Peter Drucker first talked about customer-centricity in 1954 when he said, “It is the customer who determines what a business is, what it produces, and whether it will prosper.

Customer-centricity didn’t take hold until the 1990s… Essentially, we’ve been doing this for 30 years, but we haven’t gotten it right yet.

Capgemini research found that while 75% of organizations think they’re customer-centric, only 30% of customers agree.

Ask yourself which of the following definitions is closest to how your organization views its customer-centricity efforts:

  1. We study customers to extract as much revenue and profit as possible.
  2. We understand customers so we can deliver what they want and need, improve their lives, and encourage strong and lasting bonds.

Hopefully, you all chose #2.

Understanding Buyers is the Key to Buyer-Driven Experiences

If marketers don’t have the foundation of buyer intelligence to inform a strategic approach with go-to-market strategies, how do they think they’ll achieve their priorities to generate demand and contribute to revenue growth?

Or maybe they don’t.

A recent report, Roadblocks to Delivering a Competitive Buying Experience, found only 33% of all respondents (both marketing and sales) believed they were effective at delivering a competitive buying experience that exceeds buyers’ expectations.

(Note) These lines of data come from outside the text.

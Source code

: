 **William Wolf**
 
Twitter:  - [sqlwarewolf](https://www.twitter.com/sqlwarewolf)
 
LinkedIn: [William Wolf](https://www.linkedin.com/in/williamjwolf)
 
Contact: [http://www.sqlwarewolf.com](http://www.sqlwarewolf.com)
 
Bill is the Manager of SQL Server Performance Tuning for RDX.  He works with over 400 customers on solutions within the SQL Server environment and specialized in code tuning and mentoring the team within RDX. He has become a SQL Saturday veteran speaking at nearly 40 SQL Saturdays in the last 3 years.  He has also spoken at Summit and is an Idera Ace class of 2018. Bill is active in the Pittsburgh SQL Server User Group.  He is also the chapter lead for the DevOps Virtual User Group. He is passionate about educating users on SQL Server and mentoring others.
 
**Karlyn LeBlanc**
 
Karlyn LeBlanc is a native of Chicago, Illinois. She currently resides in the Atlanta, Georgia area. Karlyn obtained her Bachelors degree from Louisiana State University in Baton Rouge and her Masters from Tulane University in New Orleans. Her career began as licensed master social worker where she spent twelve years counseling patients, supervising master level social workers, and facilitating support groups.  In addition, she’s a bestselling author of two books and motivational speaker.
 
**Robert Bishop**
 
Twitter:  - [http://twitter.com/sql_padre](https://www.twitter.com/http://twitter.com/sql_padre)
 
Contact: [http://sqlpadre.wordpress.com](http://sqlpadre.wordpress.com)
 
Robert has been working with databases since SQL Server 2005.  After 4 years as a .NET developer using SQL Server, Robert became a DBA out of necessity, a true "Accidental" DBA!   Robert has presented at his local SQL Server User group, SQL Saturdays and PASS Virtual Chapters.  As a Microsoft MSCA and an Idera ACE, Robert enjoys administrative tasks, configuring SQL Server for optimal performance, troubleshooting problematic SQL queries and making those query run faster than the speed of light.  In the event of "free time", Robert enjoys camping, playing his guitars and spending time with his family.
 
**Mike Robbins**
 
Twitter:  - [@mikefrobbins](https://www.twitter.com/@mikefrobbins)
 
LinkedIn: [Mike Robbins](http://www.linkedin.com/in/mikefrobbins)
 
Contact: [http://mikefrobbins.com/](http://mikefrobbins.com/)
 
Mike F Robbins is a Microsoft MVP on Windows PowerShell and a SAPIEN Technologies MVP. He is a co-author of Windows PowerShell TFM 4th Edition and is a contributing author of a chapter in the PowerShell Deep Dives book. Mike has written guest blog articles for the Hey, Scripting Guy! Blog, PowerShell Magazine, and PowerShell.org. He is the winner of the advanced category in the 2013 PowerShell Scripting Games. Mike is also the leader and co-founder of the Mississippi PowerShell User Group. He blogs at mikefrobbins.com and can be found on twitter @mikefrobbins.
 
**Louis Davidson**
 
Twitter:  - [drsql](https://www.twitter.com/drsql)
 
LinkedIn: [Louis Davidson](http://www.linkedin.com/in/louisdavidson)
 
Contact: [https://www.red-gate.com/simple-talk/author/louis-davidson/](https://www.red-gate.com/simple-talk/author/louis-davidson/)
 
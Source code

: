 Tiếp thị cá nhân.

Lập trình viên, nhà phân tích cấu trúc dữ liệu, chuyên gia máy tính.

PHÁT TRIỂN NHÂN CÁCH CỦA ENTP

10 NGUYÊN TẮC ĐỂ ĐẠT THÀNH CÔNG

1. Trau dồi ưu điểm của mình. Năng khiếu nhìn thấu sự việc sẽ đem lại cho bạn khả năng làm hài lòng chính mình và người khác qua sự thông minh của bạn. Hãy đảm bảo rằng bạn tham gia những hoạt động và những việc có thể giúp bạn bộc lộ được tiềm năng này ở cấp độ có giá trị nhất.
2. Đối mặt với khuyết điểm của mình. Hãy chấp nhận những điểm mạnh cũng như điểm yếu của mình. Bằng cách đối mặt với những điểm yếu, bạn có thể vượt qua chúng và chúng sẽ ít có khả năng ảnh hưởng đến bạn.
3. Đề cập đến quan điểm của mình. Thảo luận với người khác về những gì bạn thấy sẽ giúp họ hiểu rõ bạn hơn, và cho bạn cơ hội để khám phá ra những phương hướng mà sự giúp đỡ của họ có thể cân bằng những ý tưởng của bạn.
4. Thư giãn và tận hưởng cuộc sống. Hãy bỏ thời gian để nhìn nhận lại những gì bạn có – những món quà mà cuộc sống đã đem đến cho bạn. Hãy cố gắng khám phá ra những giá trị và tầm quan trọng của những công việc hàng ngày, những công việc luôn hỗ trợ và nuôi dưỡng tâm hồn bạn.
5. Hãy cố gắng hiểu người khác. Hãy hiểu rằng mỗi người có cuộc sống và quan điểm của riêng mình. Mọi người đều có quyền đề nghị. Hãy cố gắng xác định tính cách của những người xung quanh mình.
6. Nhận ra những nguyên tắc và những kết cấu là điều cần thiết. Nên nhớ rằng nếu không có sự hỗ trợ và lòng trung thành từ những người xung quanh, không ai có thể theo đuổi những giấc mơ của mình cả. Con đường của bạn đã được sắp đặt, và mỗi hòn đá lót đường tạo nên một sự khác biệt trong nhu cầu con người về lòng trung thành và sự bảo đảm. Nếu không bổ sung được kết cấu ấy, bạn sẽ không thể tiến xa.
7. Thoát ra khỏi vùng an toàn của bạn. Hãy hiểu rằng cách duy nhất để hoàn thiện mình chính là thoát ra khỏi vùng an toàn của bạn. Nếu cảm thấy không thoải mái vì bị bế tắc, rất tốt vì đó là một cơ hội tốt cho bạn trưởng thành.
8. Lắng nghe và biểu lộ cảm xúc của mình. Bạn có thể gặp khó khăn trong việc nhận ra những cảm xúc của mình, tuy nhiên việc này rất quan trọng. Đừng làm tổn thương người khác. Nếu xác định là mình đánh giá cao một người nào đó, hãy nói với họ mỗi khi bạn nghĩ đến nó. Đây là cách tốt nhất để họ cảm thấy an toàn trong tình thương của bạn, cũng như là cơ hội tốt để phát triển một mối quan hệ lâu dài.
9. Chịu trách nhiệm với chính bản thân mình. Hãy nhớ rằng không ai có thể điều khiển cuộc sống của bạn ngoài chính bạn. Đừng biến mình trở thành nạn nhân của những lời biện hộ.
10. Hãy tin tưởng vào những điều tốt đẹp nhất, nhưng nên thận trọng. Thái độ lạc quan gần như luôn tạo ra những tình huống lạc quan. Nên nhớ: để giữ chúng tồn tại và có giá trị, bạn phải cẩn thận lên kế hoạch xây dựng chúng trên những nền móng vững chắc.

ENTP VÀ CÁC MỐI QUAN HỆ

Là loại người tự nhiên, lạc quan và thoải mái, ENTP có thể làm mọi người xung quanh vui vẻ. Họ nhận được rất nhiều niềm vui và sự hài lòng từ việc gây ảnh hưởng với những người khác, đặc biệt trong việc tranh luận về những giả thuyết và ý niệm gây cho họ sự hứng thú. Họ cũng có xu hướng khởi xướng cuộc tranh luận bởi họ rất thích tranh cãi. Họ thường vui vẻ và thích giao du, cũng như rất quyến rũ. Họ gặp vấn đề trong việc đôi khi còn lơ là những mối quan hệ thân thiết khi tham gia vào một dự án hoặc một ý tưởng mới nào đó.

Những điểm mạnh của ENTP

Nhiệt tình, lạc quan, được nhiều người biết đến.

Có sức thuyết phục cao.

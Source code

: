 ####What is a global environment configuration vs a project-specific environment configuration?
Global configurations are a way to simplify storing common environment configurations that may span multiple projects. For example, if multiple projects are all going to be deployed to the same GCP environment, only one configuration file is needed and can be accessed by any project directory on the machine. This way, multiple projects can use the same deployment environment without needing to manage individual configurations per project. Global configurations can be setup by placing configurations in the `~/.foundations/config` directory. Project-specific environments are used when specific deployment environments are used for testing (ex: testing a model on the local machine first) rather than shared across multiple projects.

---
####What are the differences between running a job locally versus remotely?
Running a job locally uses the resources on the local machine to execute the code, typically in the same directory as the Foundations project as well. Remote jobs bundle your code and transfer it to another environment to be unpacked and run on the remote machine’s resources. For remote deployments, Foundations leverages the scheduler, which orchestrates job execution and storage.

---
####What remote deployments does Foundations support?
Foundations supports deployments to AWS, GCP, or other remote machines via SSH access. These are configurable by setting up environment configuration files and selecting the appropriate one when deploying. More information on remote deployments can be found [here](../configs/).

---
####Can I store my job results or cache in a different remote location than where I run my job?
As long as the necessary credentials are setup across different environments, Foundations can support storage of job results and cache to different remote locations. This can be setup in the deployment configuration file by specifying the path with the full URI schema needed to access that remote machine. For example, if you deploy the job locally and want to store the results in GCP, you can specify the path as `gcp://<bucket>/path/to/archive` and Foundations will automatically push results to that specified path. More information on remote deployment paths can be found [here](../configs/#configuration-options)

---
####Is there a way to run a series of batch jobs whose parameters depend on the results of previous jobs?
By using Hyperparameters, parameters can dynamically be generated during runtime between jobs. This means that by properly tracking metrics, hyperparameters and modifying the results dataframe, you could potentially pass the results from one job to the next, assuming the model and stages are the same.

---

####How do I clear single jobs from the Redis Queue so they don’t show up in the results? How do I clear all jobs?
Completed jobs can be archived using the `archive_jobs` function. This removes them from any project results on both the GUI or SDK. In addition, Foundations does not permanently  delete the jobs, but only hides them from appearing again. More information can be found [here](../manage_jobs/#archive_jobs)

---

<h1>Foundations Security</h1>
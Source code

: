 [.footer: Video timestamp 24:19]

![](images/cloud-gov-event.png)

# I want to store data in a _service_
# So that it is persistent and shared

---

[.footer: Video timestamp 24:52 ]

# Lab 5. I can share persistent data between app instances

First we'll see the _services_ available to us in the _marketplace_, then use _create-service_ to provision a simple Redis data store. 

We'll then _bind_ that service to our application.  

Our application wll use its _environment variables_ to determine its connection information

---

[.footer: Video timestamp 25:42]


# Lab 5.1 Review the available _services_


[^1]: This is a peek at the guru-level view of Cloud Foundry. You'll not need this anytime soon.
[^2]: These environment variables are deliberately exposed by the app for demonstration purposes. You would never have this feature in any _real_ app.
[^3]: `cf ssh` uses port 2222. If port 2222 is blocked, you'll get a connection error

Yet… wait for it > delivering a competitive buying experience ranks as #7 out of eight priorities by marketers in the same research.

Marketers indicated their top priority was knowing which content resonates with buyers, followed by a consistent brand message and value proposition.

It sounds like marketers are waiting until after creation and publishing to find out if their content resonates. That’s wasteful. It’s also probably more bad news than good news.

Buyer research is the cornerstone that drives messaging, positioning, and content. Based on buyer sentiment, we need to be doing a lot more of it than we are.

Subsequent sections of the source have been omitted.